ASSIGNMENT ->
Among the lines below, keep only those from the one containing "12. Move-Semantik" through the one containing "21. Linking", and reproduce them exactly.

┌──

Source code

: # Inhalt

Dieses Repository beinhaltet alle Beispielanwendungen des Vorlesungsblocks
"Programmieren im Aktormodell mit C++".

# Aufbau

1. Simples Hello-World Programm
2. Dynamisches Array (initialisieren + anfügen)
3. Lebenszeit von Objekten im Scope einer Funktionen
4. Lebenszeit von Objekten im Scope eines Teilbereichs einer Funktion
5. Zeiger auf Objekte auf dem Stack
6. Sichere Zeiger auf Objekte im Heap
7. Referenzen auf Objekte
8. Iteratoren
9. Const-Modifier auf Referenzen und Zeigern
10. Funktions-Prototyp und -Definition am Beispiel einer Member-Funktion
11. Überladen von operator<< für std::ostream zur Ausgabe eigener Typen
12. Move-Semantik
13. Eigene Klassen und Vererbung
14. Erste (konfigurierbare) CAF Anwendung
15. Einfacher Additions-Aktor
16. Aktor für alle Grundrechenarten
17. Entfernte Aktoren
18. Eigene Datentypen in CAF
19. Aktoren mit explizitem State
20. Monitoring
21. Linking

└──
┌──

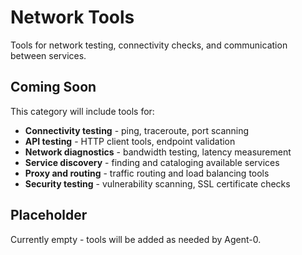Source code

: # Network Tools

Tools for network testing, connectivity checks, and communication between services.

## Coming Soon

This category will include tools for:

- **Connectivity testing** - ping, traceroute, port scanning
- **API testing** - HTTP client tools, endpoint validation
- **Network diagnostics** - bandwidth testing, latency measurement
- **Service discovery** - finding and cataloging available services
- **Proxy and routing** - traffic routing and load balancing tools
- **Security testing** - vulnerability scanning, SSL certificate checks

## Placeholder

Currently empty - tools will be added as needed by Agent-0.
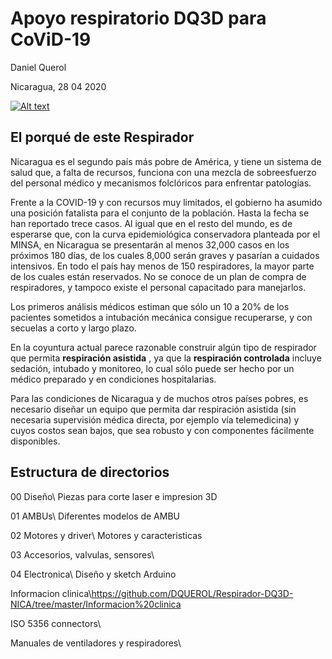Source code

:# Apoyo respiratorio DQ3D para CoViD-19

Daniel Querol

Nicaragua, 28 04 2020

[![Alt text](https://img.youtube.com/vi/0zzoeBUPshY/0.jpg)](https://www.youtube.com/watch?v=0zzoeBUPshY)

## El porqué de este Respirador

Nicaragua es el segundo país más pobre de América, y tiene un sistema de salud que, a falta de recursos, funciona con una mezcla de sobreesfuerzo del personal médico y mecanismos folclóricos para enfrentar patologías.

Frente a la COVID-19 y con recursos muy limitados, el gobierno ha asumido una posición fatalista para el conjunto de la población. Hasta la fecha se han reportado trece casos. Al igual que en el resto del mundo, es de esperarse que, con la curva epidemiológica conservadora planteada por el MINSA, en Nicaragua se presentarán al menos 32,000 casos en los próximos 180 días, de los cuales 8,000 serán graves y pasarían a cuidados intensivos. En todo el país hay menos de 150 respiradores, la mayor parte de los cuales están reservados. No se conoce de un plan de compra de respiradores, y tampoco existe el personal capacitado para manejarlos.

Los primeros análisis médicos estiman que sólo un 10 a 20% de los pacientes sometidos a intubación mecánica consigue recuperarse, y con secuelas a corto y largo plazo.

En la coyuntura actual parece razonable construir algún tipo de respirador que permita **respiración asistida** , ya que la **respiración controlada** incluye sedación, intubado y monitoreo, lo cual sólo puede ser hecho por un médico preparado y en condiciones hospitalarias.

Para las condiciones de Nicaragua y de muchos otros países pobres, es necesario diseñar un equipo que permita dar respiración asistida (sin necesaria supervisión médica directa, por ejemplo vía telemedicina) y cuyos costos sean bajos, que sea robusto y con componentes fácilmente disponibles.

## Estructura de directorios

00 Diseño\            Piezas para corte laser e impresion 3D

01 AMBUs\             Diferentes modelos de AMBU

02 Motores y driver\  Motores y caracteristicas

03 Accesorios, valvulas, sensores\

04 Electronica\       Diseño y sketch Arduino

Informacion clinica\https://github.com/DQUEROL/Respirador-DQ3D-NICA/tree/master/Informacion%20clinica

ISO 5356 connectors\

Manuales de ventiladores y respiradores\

└──

RESULT FOR THIS TASK ->
12. Move-Semantik
13. Eigene Klassen und Vererbung
14. Erste (konfigurierbare) CAF Anwendung
15. Einfacher Additions-Aktor
16. Aktor für alle Grundrechenarten
17. Entfernte Aktoren
18. Eigene Datentypen in CAF
19. Aktoren mit explizitem State
20. Monitoring
21. Linking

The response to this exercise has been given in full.